**Rendered images with source text:**
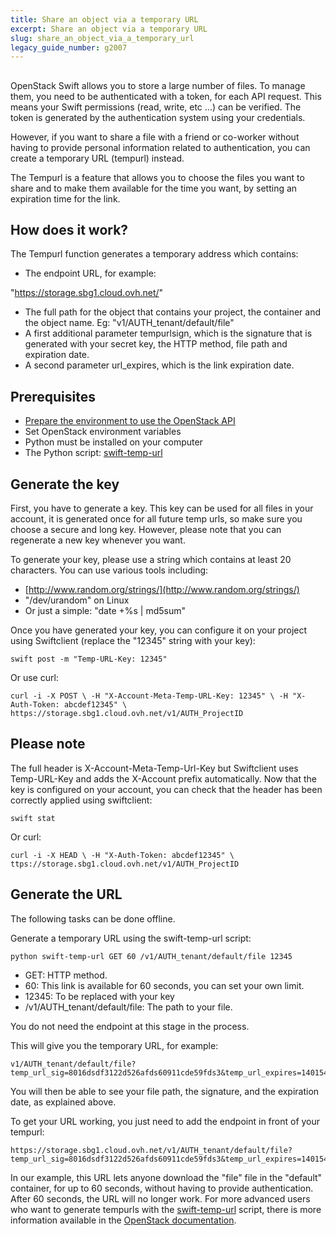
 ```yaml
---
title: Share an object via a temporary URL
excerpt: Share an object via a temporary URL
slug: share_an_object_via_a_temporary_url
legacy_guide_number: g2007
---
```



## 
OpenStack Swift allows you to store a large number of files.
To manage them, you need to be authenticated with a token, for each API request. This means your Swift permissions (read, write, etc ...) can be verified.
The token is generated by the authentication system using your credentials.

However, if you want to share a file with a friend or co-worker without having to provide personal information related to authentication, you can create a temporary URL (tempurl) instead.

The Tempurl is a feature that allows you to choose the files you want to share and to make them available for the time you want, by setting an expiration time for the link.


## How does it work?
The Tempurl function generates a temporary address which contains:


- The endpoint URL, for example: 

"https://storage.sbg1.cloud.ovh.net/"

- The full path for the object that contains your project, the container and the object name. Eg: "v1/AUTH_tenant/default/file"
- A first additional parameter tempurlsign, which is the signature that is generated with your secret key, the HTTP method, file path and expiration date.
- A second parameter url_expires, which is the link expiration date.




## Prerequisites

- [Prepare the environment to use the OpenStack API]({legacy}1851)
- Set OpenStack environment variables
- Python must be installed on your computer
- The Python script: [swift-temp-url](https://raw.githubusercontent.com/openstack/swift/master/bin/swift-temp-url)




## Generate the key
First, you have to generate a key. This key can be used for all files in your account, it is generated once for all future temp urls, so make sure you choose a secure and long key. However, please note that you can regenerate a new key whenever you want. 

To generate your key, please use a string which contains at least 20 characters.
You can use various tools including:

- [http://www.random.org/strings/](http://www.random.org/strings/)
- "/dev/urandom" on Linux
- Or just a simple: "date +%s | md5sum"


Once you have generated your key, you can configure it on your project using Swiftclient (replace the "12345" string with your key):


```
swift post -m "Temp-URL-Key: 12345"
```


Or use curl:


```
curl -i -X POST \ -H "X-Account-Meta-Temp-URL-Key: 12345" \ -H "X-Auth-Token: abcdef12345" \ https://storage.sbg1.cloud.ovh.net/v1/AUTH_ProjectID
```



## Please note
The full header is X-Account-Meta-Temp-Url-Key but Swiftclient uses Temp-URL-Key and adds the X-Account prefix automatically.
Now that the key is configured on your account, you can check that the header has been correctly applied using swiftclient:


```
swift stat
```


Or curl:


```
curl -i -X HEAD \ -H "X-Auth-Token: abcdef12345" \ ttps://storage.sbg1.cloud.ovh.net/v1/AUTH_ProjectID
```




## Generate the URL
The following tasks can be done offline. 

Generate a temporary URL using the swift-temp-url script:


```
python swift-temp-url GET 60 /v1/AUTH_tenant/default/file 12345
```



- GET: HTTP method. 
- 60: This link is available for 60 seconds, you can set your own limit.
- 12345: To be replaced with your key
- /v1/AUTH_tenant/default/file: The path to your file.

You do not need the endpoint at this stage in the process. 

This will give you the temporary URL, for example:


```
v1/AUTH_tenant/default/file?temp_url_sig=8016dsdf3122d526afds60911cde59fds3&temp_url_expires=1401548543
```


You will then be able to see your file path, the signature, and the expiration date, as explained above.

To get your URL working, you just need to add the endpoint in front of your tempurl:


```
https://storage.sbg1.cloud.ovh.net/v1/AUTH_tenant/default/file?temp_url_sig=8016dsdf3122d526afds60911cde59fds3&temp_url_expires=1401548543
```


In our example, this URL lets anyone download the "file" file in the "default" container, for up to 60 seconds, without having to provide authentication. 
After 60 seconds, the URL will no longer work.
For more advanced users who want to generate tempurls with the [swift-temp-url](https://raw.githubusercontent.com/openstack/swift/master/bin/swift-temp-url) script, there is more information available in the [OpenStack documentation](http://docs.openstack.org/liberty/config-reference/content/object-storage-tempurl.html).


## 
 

==

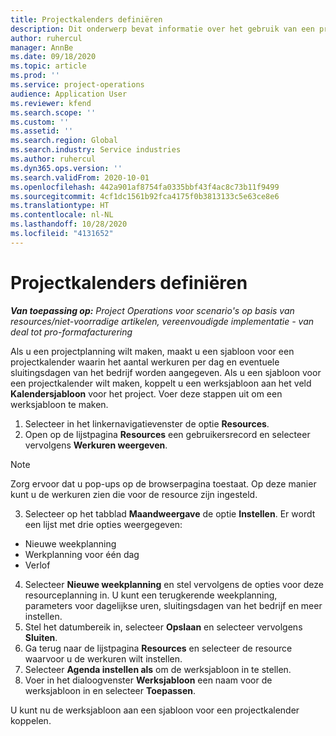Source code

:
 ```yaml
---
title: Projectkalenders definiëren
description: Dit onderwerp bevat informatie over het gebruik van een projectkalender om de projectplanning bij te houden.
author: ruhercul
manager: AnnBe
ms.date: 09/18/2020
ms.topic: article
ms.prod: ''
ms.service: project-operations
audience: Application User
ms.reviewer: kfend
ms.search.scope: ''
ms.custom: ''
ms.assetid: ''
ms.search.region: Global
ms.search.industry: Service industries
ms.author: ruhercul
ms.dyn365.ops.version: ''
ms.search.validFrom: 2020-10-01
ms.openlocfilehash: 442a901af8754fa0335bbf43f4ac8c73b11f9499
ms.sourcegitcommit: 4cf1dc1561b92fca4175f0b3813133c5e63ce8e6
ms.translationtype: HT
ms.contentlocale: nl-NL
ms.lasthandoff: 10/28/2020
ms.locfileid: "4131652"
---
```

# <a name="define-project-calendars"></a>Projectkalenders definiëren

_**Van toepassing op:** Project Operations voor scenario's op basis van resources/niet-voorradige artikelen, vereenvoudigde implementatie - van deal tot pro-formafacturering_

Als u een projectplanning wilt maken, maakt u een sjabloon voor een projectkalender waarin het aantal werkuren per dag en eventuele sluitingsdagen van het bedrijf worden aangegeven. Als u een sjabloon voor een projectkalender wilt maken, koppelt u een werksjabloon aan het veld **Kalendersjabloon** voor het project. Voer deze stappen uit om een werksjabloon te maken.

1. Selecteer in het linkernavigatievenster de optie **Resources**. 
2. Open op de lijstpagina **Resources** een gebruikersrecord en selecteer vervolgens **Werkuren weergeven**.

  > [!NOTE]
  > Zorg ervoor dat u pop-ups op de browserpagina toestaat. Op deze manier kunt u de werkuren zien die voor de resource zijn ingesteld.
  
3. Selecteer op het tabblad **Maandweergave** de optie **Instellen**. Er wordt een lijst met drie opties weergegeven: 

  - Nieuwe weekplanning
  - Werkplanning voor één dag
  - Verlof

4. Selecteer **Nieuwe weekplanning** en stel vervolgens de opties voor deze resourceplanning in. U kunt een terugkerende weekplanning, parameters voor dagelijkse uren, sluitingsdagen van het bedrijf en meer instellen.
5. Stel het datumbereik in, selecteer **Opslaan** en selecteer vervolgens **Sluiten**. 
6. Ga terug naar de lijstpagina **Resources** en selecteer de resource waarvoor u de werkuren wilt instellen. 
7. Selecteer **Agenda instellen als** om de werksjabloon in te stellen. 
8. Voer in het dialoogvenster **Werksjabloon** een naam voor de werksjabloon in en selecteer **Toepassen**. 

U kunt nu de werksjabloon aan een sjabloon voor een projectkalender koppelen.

**WORK TO BE COMPLETED:**
All the lines that hold the word "just" must appear in the answer, copied from the records.

**SOLUTION:**
- Or just a simple: "date +%s | md5sum"
To get your URL working, you just need to add the endpoint in front of your tempurl:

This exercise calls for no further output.